What is being asked = Omit the images and retype the records verbatim.

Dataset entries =

++++++++++

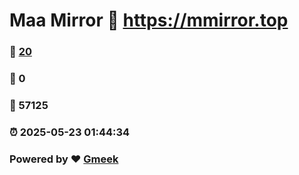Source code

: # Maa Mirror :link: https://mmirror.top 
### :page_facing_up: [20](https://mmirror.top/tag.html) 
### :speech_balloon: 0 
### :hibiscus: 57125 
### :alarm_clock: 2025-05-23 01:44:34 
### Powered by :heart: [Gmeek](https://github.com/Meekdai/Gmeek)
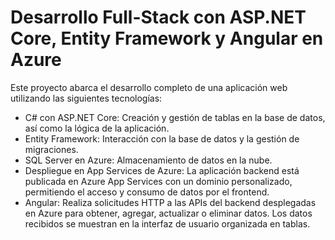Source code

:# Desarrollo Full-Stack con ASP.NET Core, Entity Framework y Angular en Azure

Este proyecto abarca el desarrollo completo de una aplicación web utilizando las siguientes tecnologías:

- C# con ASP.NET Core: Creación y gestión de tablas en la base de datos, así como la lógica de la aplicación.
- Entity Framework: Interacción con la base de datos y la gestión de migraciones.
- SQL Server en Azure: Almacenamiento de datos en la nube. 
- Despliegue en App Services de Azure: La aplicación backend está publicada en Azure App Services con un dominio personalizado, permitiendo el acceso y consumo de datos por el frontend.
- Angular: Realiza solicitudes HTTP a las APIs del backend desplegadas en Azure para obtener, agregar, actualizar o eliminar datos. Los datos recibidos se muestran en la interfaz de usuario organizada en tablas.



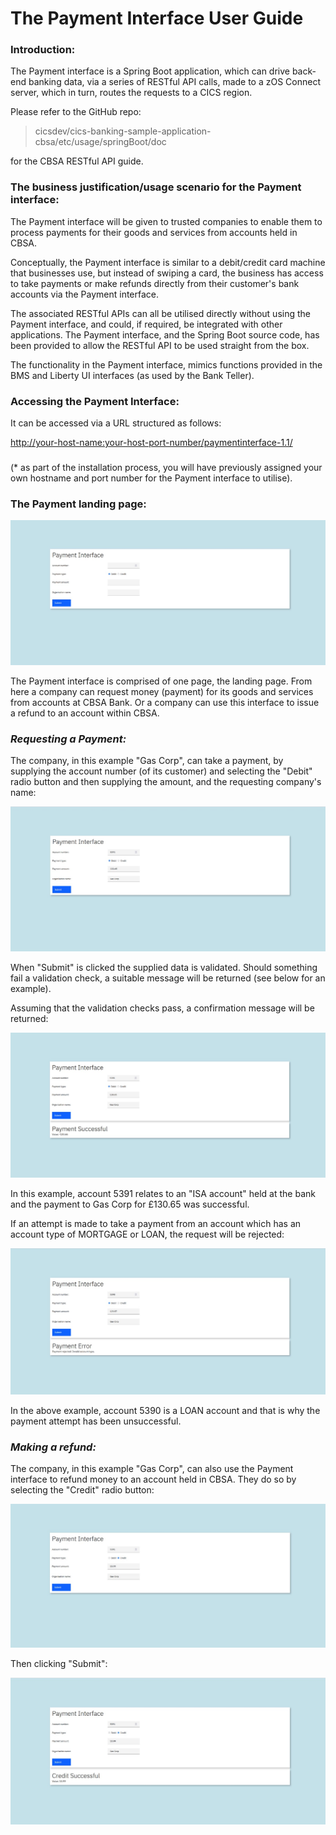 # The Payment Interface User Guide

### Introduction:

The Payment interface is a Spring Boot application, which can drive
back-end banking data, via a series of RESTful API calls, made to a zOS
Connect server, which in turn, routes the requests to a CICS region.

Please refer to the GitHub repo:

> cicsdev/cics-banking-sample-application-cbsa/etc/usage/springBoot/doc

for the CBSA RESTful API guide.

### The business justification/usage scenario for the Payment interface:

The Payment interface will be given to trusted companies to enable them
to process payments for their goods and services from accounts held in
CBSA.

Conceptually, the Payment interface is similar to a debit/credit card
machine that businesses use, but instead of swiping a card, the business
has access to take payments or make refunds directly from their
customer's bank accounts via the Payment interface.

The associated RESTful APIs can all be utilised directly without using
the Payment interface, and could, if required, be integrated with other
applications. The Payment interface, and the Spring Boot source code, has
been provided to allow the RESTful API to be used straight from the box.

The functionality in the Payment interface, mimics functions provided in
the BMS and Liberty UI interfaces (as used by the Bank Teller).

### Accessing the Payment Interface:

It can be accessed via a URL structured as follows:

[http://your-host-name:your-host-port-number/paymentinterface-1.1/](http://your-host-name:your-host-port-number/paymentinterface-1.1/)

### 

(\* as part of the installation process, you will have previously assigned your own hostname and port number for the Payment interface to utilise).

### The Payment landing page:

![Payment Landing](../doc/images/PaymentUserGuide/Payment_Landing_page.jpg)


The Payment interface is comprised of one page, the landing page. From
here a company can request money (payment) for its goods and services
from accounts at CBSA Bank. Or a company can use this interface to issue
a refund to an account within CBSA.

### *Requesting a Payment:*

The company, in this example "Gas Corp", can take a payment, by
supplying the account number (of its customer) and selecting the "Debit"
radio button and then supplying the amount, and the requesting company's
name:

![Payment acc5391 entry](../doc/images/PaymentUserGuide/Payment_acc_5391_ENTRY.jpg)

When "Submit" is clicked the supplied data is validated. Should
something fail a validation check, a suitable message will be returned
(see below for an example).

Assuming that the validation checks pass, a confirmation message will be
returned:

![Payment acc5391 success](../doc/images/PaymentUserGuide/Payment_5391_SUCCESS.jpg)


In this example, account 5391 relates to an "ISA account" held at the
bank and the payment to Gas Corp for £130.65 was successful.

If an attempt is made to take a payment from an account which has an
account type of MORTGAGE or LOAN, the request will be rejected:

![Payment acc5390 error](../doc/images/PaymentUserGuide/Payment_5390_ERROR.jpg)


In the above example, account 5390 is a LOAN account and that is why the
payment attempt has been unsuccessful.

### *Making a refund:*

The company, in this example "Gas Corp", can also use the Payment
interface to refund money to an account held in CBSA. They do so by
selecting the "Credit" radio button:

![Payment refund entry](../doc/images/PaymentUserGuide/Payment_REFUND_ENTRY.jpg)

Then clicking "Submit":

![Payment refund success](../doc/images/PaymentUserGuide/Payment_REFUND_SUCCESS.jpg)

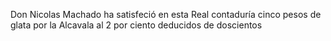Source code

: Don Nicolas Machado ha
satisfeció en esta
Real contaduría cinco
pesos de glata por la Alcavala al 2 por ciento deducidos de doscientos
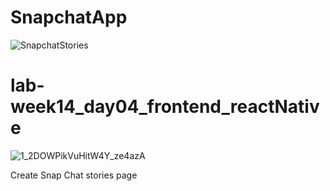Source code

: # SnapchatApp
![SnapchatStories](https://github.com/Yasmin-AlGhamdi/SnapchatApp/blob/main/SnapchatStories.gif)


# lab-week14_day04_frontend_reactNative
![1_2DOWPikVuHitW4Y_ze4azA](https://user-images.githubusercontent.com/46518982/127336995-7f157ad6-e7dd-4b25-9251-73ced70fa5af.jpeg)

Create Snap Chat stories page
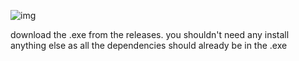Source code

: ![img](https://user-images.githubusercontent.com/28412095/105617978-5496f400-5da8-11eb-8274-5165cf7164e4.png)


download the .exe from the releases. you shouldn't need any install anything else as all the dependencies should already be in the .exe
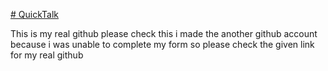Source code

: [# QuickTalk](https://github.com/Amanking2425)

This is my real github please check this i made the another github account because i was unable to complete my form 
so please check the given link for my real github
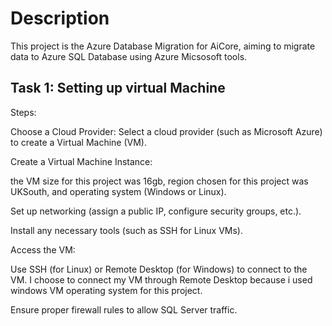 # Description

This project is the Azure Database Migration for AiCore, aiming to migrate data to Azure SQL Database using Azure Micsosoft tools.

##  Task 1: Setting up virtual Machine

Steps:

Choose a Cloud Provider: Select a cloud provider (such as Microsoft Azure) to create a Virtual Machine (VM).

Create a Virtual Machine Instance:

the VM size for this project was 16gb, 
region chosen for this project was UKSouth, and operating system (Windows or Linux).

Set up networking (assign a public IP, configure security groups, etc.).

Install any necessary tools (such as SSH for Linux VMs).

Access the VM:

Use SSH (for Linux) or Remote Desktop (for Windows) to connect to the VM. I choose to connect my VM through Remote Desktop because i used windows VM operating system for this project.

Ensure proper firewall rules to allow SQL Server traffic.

++++++++++

Reply =
Source code

: # Maa Mirror :link: https://mmirror.top 
### :page_facing_up: [20](https://mmirror.top/tag.html) 
### :speech_balloon: 0 
### :hibiscus: 57125 
### :alarm_clock: 2025-05-23 01:44:34 
### Powered by :heart: [Gmeek](https://github.com/Meekdai/Gmeek)
Source code

:# Desarrollo Full-Stack con ASP.NET Core, Entity Framework y Angular en Azure

Este proyecto abarca el desarrollo completo de una aplicación web utilizando las siguientes tecnologías:

- C# con ASP.NET Core: Creación y gestión de tablas en la base de datos, así como la lógica de la aplicación.
- Entity Framework: Interacción con la base de datos y la gestión de migraciones.
- SQL Server en Azure: Almacenamiento de datos en la nube. 
- Despliegue en App Services de Azure: La aplicación backend está publicada en Azure App Services con un dominio personalizado, permitiendo el acceso y consumo de datos por el frontend.
- Angular: Realiza solicitudes HTTP a las APIs del backend desplegadas en Azure para obtener, agregar, actualizar o eliminar datos. Los datos recibidos se muestran en la interfaz de usuario organizada en tablas.



 # The Payment Interface User Guide

### Introduction:

The Payment interface is a Spring Boot application, which can drive
back-end banking data, via a series of RESTful API calls, made to a zOS
Connect server, which in turn, routes the requests to a CICS region.

Please refer to the GitHub repo:

> cicsdev/cics-banking-sample-application-cbsa/etc/usage/springBoot/doc

for the CBSA RESTful API guide.

### The business justification/usage scenario for the Payment interface:

The Payment interface will be given to trusted companies to enable them
to process payments for their goods and services from accounts held in
CBSA.

Conceptually, the Payment interface is similar to a debit/credit card
machine that businesses use, but instead of swiping a card, the business
has access to take payments or make refunds directly from their
customer's bank accounts via the Payment interface.

The associated RESTful APIs can all be utilised directly without using
the Payment interface, and could, if required, be integrated with other
applications. The Payment interface, and the Spring Boot source code, has
been provided to allow the RESTful API to be used straight from the box.

The functionality in the Payment interface, mimics functions provided in
the BMS and Liberty UI interfaces (as used by the Bank Teller).

### Accessing the Payment Interface:

It can be accessed via a URL structured as follows:

[http://your-host-name:your-host-port-number/paymentinterface-1.1/](http://your-host-name:your-host-port-number/paymentinterface-1.1/)

### 

(\* as part of the installation process, you will have previously assigned your own hostname and port number for the Payment interface to utilise).

### The Payment landing page:

![Payment Landing](../doc/images/PaymentUserGuide/Payment_Landing_page.jpg)


The Payment interface is comprised of one page, the landing page. From
here a company can request money (payment) for its goods and services
from accounts at CBSA Bank. Or a company can use this interface to issue
a refund to an account within CBSA.

### *Requesting a Payment:*

The company, in this example "Gas Corp", can take a payment, by
supplying the account number (of its customer) and selecting the "Debit"
radio button and then supplying the amount, and the requesting company's
name:

![Payment acc5391 entry](../doc/images/PaymentUserGuide/Payment_acc_5391_ENTRY.jpg)

When "Submit" is clicked the supplied data is validated. Should
something fail a validation check, a suitable message will be returned
(see below for an example).

Assuming that the validation checks pass, a confirmation message will be
returned:

![Payment acc5391 success](../doc/images/PaymentUserGuide/Payment_5391_SUCCESS.jpg)


In this example, account 5391 relates to an "ISA account" held at the
bank and the payment to Gas Corp for £130.65 was successful.

If an attempt is made to take a payment from an account which has an
account type of MORTGAGE or LOAN, the request will be rejected:

![Payment acc5390 error](../doc/images/PaymentUserGuide/Payment_5390_ERROR.jpg)


In the above example, account 5390 is a LOAN account and that is why the
payment attempt has been unsuccessful.

### *Making a refund:*

The company, in this example "Gas Corp", can also use the Payment
interface to refund money to an account held in CBSA. They do so by
selecting the "Credit" radio button:

![Payment refund entry](../doc/images/PaymentUserGuide/Payment_REFUND_ENTRY.jpg)

Then clicking "Submit":

![Payment refund success](../doc/images/PaymentUserGuide/Payment_REFUND_SUCCESS.jpg)

Source code

: Don Nicolas Machado ha
satisfeció en esta
Real contaduría cinco
pesos de glata por la Alcavala al 2 por ciento deducidos de doscientos
Source code

: # SnapchatApp
![SnapchatStories](https://github.com/Yasmin-AlGhamdi/SnapchatApp/blob/main/SnapchatStories.gif)


# lab-week14_day04_frontend_reactNative
![1_2DOWPikVuHitW4Y_ze4azA](https://user-images.githubusercontent.com/46518982/127336995-7f157ad6-e7dd-4b25-9251-73ced70fa5af.jpeg)

Create Snap Chat stories page
Source code

: ![img](https://user-images.githubusercontent.com/28412095/105617978-5496f400-5da8-11eb-8274-5165cf7164e4.png)


download the .exe from the releases. you shouldn't need any install anything else as all the dependencies should already be in the .exe
Source code

: [# QuickTalk](https://github.com/Amanking2425)

This is my real github please check this i made the another github account because i was unable to complete my form 
so please check the given link for my real github
 # Description

This project is the Azure Database Migration for AiCore, aiming to migrate data to Azure SQL Database using Azure Micsosoft tools.

##  Task 1: Setting up virtual Machine

Steps:

Choose a Cloud Provider: Select a cloud provider (such as Microsoft Azure) to create a Virtual Machine (VM).

Create a Virtual Machine Instance:

the VM size for this project was 16gb, 
region chosen for this project was UKSouth, and operating system (Windows or Linux).

Set up networking (assign a public IP, configure security groups, etc.).

Install any necessary tools (such as SSH for Linux VMs).

Access the VM:

Use SSH (for Linux) or Remote Desktop (for Windows) to connect to the VM. I choose to connect my VM through Remote Desktop because i used windows VM operating system for this project.

Ensure proper firewall rules to allow SQL Server traffic.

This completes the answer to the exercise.